Grassy Key's first postmaster was appointed on August 26, 1908. He was known as Julius W. Taylor from the Crainlyn Post Office. The original name of the island was Crainlyn after the Crain family. The Crains were the landholders of Grassy Key before being incorporated into Florida. Julius W Taylor was the first person known to advertise tourism to the Grassy Key area. He advertised to the Jacksonville area, stating, "if you were suffering from the Jacksonville heat, come to Grassy key where the ocean and Gulf breezes steadily blow."

In 1925, the first highway was completed, with ferry landings to complete the 40 mi gap between the Lower Matcombe Keys and Key West. With the addition of the highway running through Grassy Key, Ed Neff's Bonefish Lunchroom was built in 1935 complete with gas pumps to accommodate tourists who could now drive to Key West instead of taking a ferry. This highway was nicknamed the Overseas Highway.

The first year recorded with a disastrous hurricane was 1935. This hurricane washed out the lower portion of the Overseas Highway, destroyed the ferry station, and washed the railroad out to sea. Casualties occurred, but the exact numbers are unknown and not very well documented. Most of the casualties were World War I veterans who were housed in tents while they constructed the Overseas Highway bridges.

With the rebuilding of the Upper Keys, the railway was abandoned, and telephone lines were incorporated around 1938.

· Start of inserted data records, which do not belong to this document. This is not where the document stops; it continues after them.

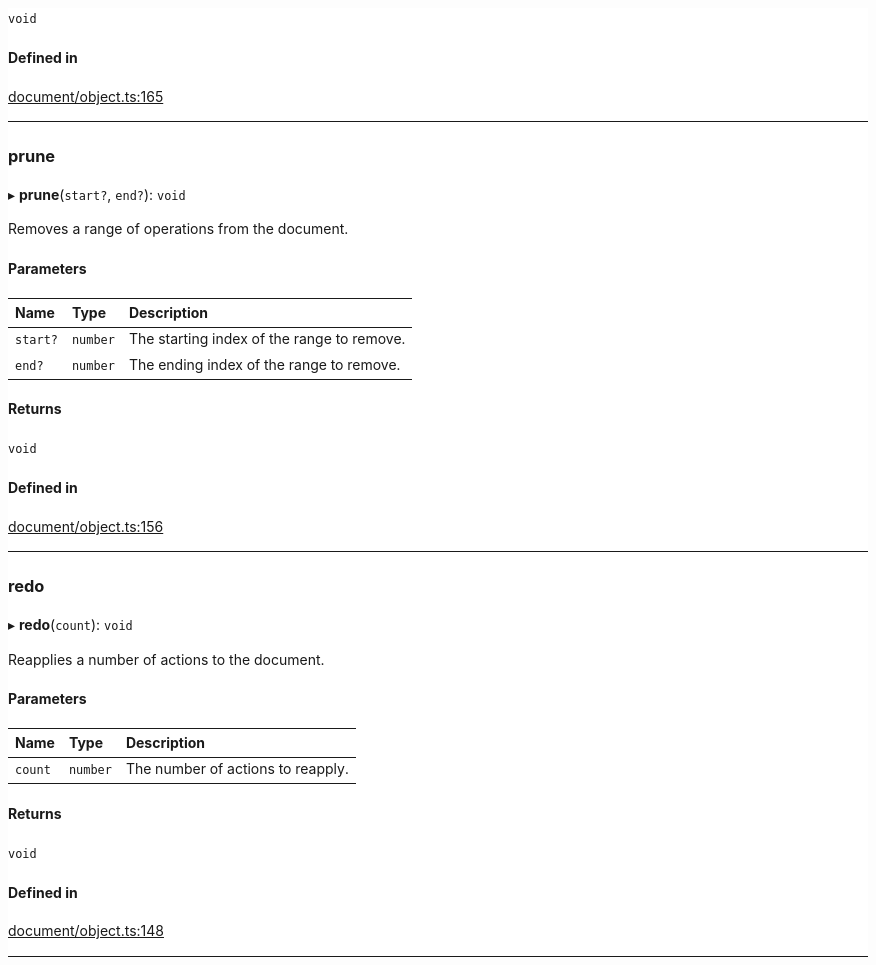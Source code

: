 `void`

#### Defined in

[document/object.ts:165](https://github.com/acaldas/document-model-libs/blob/52ea82d/src/document/object.ts#L165)

___

### prune

▸ **prune**(`start?`, `end?`): `void`

Removes a range of operations from the document.

#### Parameters

| Name | Type | Description |
| :------ | :------ | :------ |
| `start?` | `number` | The starting index of the range to remove. |
| `end?` | `number` | The ending index of the range to remove. |

#### Returns

`void`

#### Defined in

[document/object.ts:156](https://github.com/acaldas/document-model-libs/blob/52ea82d/src/document/object.ts#L156)

___

### redo

▸ **redo**(`count`): `void`

Reapplies a number of actions to the document.

#### Parameters

| Name | Type | Description |
| :------ | :------ | :------ |
| `count` | `number` | The number of actions to reapply. |

#### Returns

`void`

#### Defined in

[document/object.ts:148](https://github.com/acaldas/document-model-libs/blob/52ea82d/src/document/object.ts#L148)

___
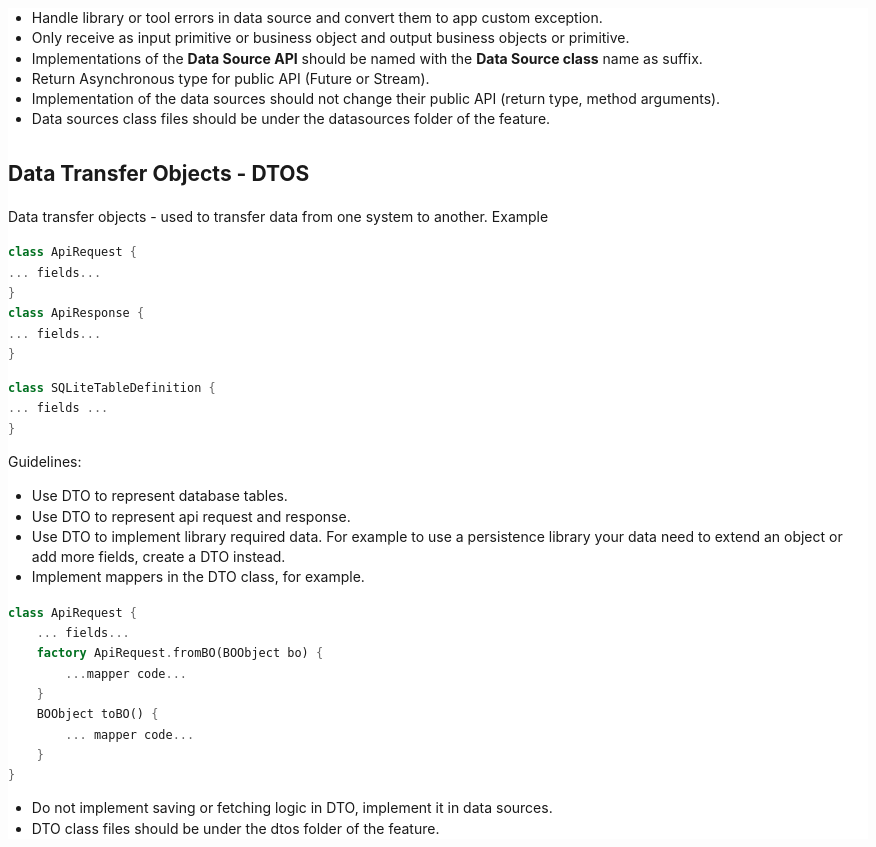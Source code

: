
 ```dart
```
- Handle library or tool errors in data source and convert them to app custom exception.
- Only receive as input primitive or business object and output business objects or primitive.
- Implementations of the **Data Source API** should be named with the **Data Source class** name as suffix.
- Return Asynchronous type for public API (Future or Stream).
- Implementation of the data sources should not change their public API (return type, method arguments).
- Data sources class files should be under the datasources folder of the feature.

</datasources>


<dtos>

## Data Transfer Objects - DTOS

Data transfer objects - used to transfer data from one system to another.
Example
```dart
class ApiRequest {
... fields...
}
class ApiResponse {
... fields...
}
```
```dart
class SQLiteTableDefinition {
... fields ...
}
```

Guidelines:

- Use DTO to represent database tables.
- Use DTO to represent api request and response.
- Use DTO to implement library required data.
   For example to use a persistence library your data need to extend an object or add more fields, create a DTO instead.
- Implement mappers in the DTO class, for example.

```dart
class ApiRequest {
	... fields...
	factory ApiRequest.fromBO(BOObject bo) {
		...mapper code...
	}
	BOObject toBO() {
		... mapper code...
	}
}
```
- Do not implement saving or fetching logic in DTO, implement it in data sources.
- DTO class files should be under the dtos folder of the feature.
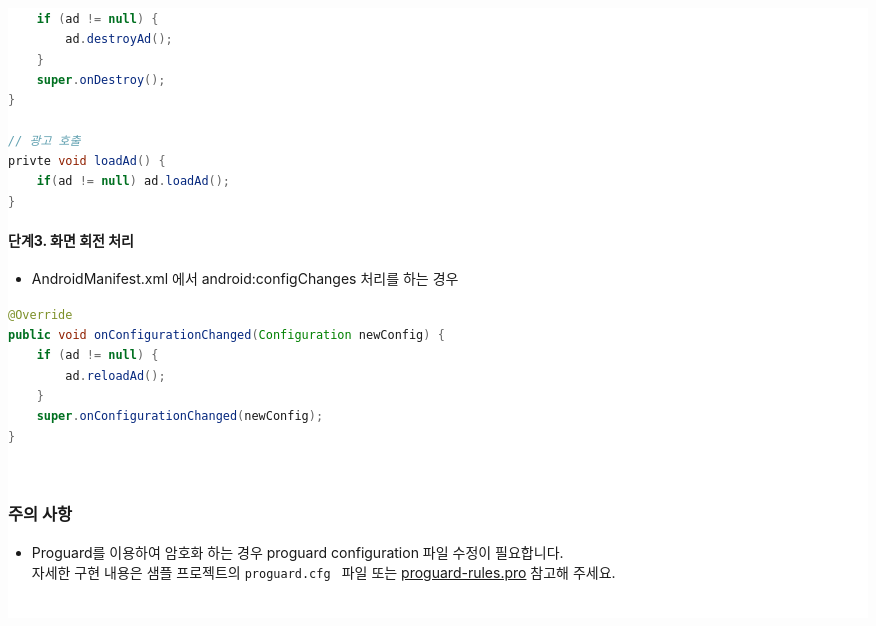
 ```java
    if (ad != null) {
        ad.destroyAd();
    }
    super.onDestroy();
}

// 광고 호출
privte void loadAd() {
    if(ad != null) ad.loadAd();
}
```

#### 단계3. 화면 회전 처리
- AndroidManifest.xml 에서 android:configChanges  처리를 하는 경우

```java
@Override
public void onConfigurationChanged(Configuration newConfig) {
    if (ad != null) {
        ad.reloadAd();
    }
    super.onConfigurationChanged(newConfig);
}
```

<br>

### 주의 사항
- Proguard를 이용하여 암호화 하는 경우 proguard configuration 파일 수정이 필요합니다.<br>
자세한 구현 내용은 샘플 프로젝트의 `proguard.cfg ` 파일 또는 [proguard-rules.pro](./app/proguard-rules.pro) 참고해 주세요.<br>

<br>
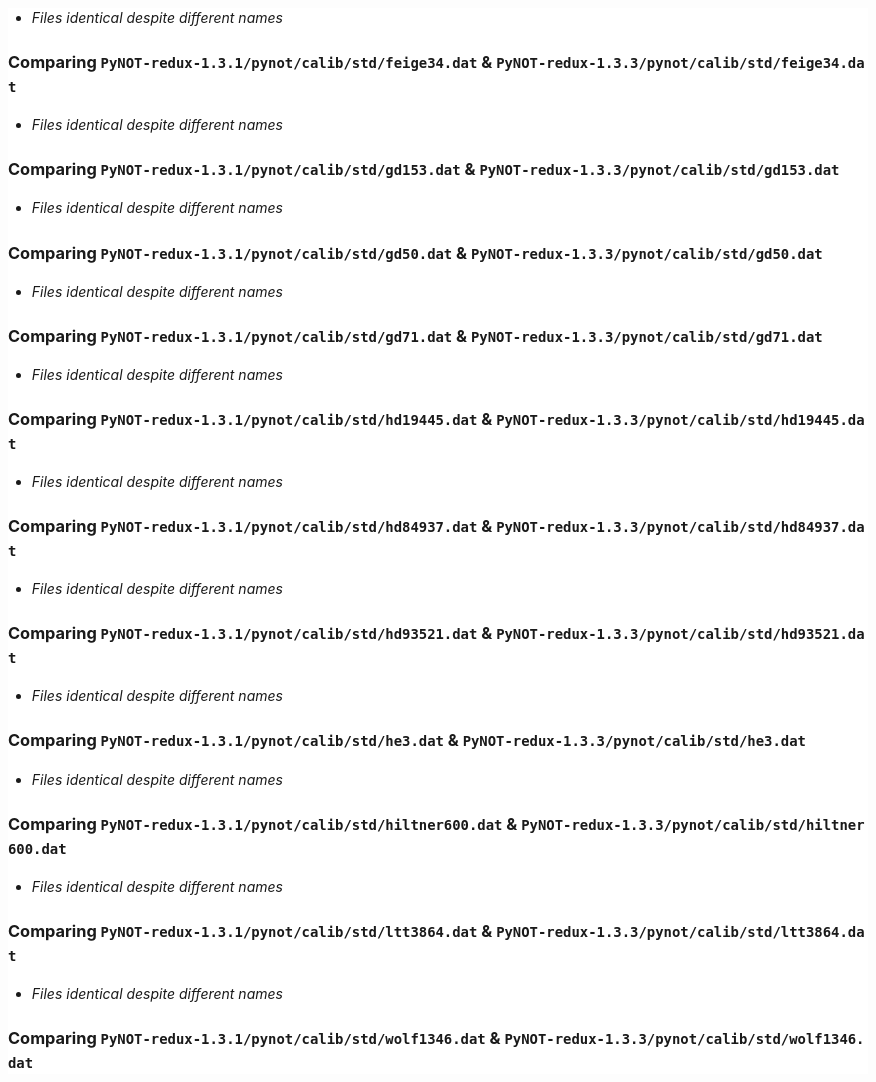  * *Files identical despite different names*

### Comparing `PyNOT-redux-1.3.1/pynot/calib/std/feige34.dat` & `PyNOT-redux-1.3.3/pynot/calib/std/feige34.dat`

 * *Files identical despite different names*

### Comparing `PyNOT-redux-1.3.1/pynot/calib/std/gd153.dat` & `PyNOT-redux-1.3.3/pynot/calib/std/gd153.dat`

 * *Files identical despite different names*

### Comparing `PyNOT-redux-1.3.1/pynot/calib/std/gd50.dat` & `PyNOT-redux-1.3.3/pynot/calib/std/gd50.dat`

 * *Files identical despite different names*

### Comparing `PyNOT-redux-1.3.1/pynot/calib/std/gd71.dat` & `PyNOT-redux-1.3.3/pynot/calib/std/gd71.dat`

 * *Files identical despite different names*

### Comparing `PyNOT-redux-1.3.1/pynot/calib/std/hd19445.dat` & `PyNOT-redux-1.3.3/pynot/calib/std/hd19445.dat`

 * *Files identical despite different names*

### Comparing `PyNOT-redux-1.3.1/pynot/calib/std/hd84937.dat` & `PyNOT-redux-1.3.3/pynot/calib/std/hd84937.dat`

 * *Files identical despite different names*

### Comparing `PyNOT-redux-1.3.1/pynot/calib/std/hd93521.dat` & `PyNOT-redux-1.3.3/pynot/calib/std/hd93521.dat`

 * *Files identical despite different names*

### Comparing `PyNOT-redux-1.3.1/pynot/calib/std/he3.dat` & `PyNOT-redux-1.3.3/pynot/calib/std/he3.dat`

 * *Files identical despite different names*

### Comparing `PyNOT-redux-1.3.1/pynot/calib/std/hiltner600.dat` & `PyNOT-redux-1.3.3/pynot/calib/std/hiltner600.dat`

 * *Files identical despite different names*

### Comparing `PyNOT-redux-1.3.1/pynot/calib/std/ltt3864.dat` & `PyNOT-redux-1.3.3/pynot/calib/std/ltt3864.dat`

 * *Files identical despite different names*

### Comparing `PyNOT-redux-1.3.1/pynot/calib/std/wolf1346.dat` & `PyNOT-redux-1.3.3/pynot/calib/std/wolf1346.dat`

During WWII, the Overseas Highway was improved and named US Route 1. The improvements were made for the Navy Support Services and opened more of the Lower Keys that were previously difficult to reach.

Dolphin Research Center

In the 1940s, Milton Santini and his wife Virginia opened the Santini's Porpoise Training School. Prior to opening the training school, Milton was a commercial fisherman who caught porpoises for public and private aquaria. Milton cared deeply about these animals and even went as far as bringing them inside his home during a particularly threatening hurricane. He kept them alive by keeping them wet with damp towels until the storm passed.

Milton discovered the ability to train porpoises after he suffered a broken back. For physical therapy, he would sit in a recliner near one of his man-made bays, and squeeze a black rubber ball. After dropping it one day, Mitzi, one of the new untrained dolphins, retrieved the ball for him, creating a game for the both of them.

Mitzi went through further games and training; later she became known as Flipper from the movie in 1963. Mitzi died in 1972, and a large memorial was placed on the ground shortly after. Milton sold the training school shortly after Mitzi's death to Wombetco Corporation, which dubbed the school Flipper's Training School. In 1983, Jayne and Armando Rodriguez opened the Dolphin Research Center as a nonprofit organization; it is still open today at mile marker #59 and is the primary attraction in Grassy Key.